Antes de llegar a ese punto en la conversación, ambos habían llorado de emoción por el reencuentro y se habían puesto al día de lo ocurrido durante su separación. Inés había pasado de puntillas sobre la proposición matrimonial de Francisco, por miedo a la incomprensión de su hermano mayor, aunque este no tenía precisamente al tejedor en el mejor concepto y comprendió la postura de ella. De algún modo los dos intuían que acabarían acompañándose el uno al otro una vez llegada la vejez, en los escasos momentos que el oficio escogido por él les brindara para estar juntos. La fortuna les sonreía en forma de riqueza material y salud, en un mundo que por doquiera estaba lleno de pobres y enfermos. No podían pedir más al cielo.
—Tienes que producir esos paños en cantidad mucho mayor —prosiguió Ramón entre bocado y bocado—. En Brujas no parece haber límite para su demanda, lo que significa que estamos perdiendo dinero.
—Aunque incrementáramos la producción de seda dejando con vida a más mariposas y permitiendo crecer el número de gusanos —respondió Inés con la sensatez que la caracterizaba—, no daríamos abasto. Los tres telares de que disponemos funcionan ya a pleno rendimiento.

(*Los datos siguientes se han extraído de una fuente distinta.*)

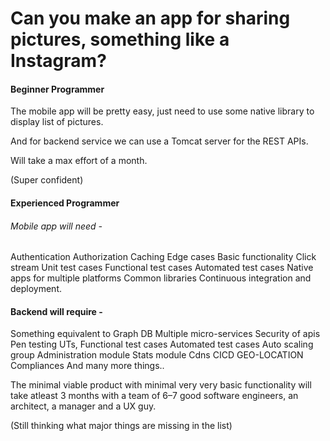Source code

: <h1>Can you make an app for sharing pictures, something like a Instagram?</h1>

<h4>Beginner Programmer</h4>

The mobile app will be pretty easy, just need to use some native library to display list of pictures.

And for backend service we can use a Tomcat server for the REST APIs.

Will take a max effort of a month.

(Super confident)

<h4>Experienced Programmer</h4>

<h6>Mobile app will need -</h6>

Authentication
Authorization
Caching
Edge cases
Basic functionality
Click stream
Unit test cases
Functional test cases
Automated test cases
Native apps for multiple platforms
Common libraries
Continuous integration and deployment.
<h4>Backend will require -</h4>

Something equivalent to Graph DB
Multiple micro-services
Security of apis
Pen testing
UTs, Functional test cases
Automated test cases
Auto scaling group
Administration module
Stats module
Cdns
CICD
GEO-LOCATION Compliances
And many more things..

The minimal viable product with minimal very very basic functionality will take atleast 3 months with a team of 6–7 good software engineers, an architect, a manager and a UX guy.

(Still thinking what major things are missing in the list)
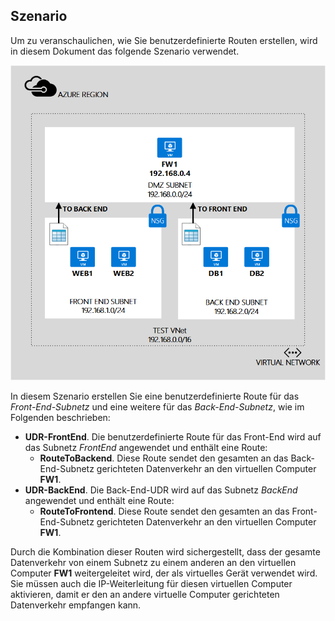 ## Szenario

Um zu veranschaulichen, wie Sie benutzerdefinierte Routen erstellen, wird in diesem Dokument das folgende Szenario verwendet.

![BILDBESCHREIBUNG](./media/virtual-network-create-udr-scenario-include/figure1.png)

In diesem Szenario erstellen Sie eine benutzerdefinierte Route für das *Front-End-Subnetz* und eine weitere für das *Back-End-Subnetz*, wie im Folgenden beschrieben:

- **UDR-FrontEnd**. Die benutzerdefinierte Route für das Front-End wird auf das Subnetz *FrontEnd* angewendet und enthält eine Route:	
	- **RouteToBackend**. Diese Route sendet den gesamten an das Back-End-Subnetz gerichteten Datenverkehr an den virtuellen Computer **FW1**.
- **UDR-BackEnd**. Die Back-End-UDR wird auf das Subnetz *BackEnd* angewendet und enthält eine Route:	
	- **RouteToFrontend**. Diese Route sendet den gesamten an das Front-End-Subnetz gerichteten Datenverkehr an den virtuellen Computer **FW1**.

Durch die Kombination dieser Routen wird sichergestellt, dass der gesamte Datenverkehr von einem Subnetz zu einem anderen an den virtuellen Computer **FW1** weitergeleitet wird, der als virtuelles Gerät verwendet wird. Sie müssen auch die IP-Weiterleitung für diesen virtuellen Computer aktivieren, damit er den an andere virtuelle Computer gerichteten Datenverkehr empfangen kann.

<!---HONumber=Oct15_HO3-->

—Entonces habrá que mandar construir alguno más, elevar a las mejores aprendizas al rango de oficialas y contratar a nuevas sirvientas dispuestas a formarse en el oficio —dispuso él, imbuido de su mentalidad resolutiva—. No será difícil encontrarlas. Por la comida, el alojamiento, la ropa y el calzados suficientes, durante dos o tres años trabajarán sin cobrar y, transcurrido ese plazo, lo harán por una cantidad muy razonable. Todos en el pueblo dicen que eres una buena patrona a la que resulta sencillo obedecer, además de una excelente maestra.
—¿Y dónde meteríamos esa nueva máquina, hermano? —inquirió Inés, divertida por la facilidad con que Ramón hallaba rápidamente solución a todos los problemas prácticos.

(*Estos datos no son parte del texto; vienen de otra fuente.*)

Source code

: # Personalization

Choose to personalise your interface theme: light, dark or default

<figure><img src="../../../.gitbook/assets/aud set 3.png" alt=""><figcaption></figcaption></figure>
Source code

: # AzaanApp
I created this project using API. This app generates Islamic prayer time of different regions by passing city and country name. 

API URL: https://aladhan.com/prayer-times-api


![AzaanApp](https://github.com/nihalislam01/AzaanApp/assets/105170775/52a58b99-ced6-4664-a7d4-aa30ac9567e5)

—¡En el taller, por supuesto!
—Mañana por la mañana bajarás conmigo a verlo y comprobarás por ti mismo que allí no cabe un telar más, ni siquiera de los pequeños.
—Está bien —cedió él ante el peso de los argumentos esgrimidos por su hermana—. En tal caso habrá que construir una nueva casa, acorde con nuestra posición y con las necesidades de nuestros negocios. Mejor aún: una vivienda más amplia para nosotros y, anejo a ella, un local destinado a albergar la maquinaria, con una dependencia especial para los gusanos. ¿Qué te parece?

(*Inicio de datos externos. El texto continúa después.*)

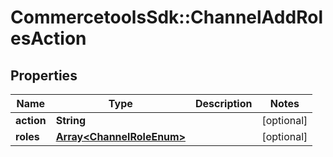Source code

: # CommercetoolsSdk::ChannelAddRolesAction

## Properties
Name | Type | Description | Notes
------------ | ------------- | ------------- | -------------
**action** | **String** |  | [optional] 
**roles** | [**Array&lt;ChannelRoleEnum&gt;**](ChannelRoleEnum.md) |  | [optional]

—Me parece que lo que pretendes costaría una fortuna de la que no disponemos —afirmó Inés torciendo el gesto—. No conviene abarcar más de lo que se puede apretar, pues la avaricia rompe el saco. ¿No recuerdas lo que decía siempre nuestro padre?
—Nuestro padre nunca salió de Barbastro, yo sí. Te aseguro que hay un vasto universo ahí fuera, poblado por gentes ricas dispuestas a pagar lo que se les pida con tal de lucir un pellote o una camisa tejidos en delicada seda. Sería de estúpidos no aprovechar la oportunidad que se nos brinda.
—La prudencia no es homologable a la estupidez, creo yo —se defendió Inés.
—Ni está reñida con la valentía —contraatacó su hermano—. Tenemos capital más que suficiente para iniciar las obras. Será una inversión provechosa, confía en mí. Si, en el peor de los casos, necesitáramos endeudarnos, estoy seguro de que cualquiera de los judíos que conozco en Barcelona nos fiará a un alto precio, desde luego, al que podremos hacer frente, no obstante, con los beneficios derivados de una mayor producción. Además, a poco que acompañe la suerte, antes de que tengamos que devolver ese préstamo el rey habrá promulgado uno de sus múltiples decretos prohibiendo la usura, con los que libera a la Corona de someterse a los desmesurados intereses de sus banqueros hebreos y, de paso, nos hace merced a los comerciantes, sujetos al mismo yugo. ¿No te parece que el riesgo merece holgadamente la pena?
—Haré lo que te complazca, Ramón, y lo que estimes más conveniente. Si tú crees que hemos de levantar otro obrador… ¡Adelante! Nadie podrá decir nunca que doña Inés de Barbastro se amilanó ante el trabajo.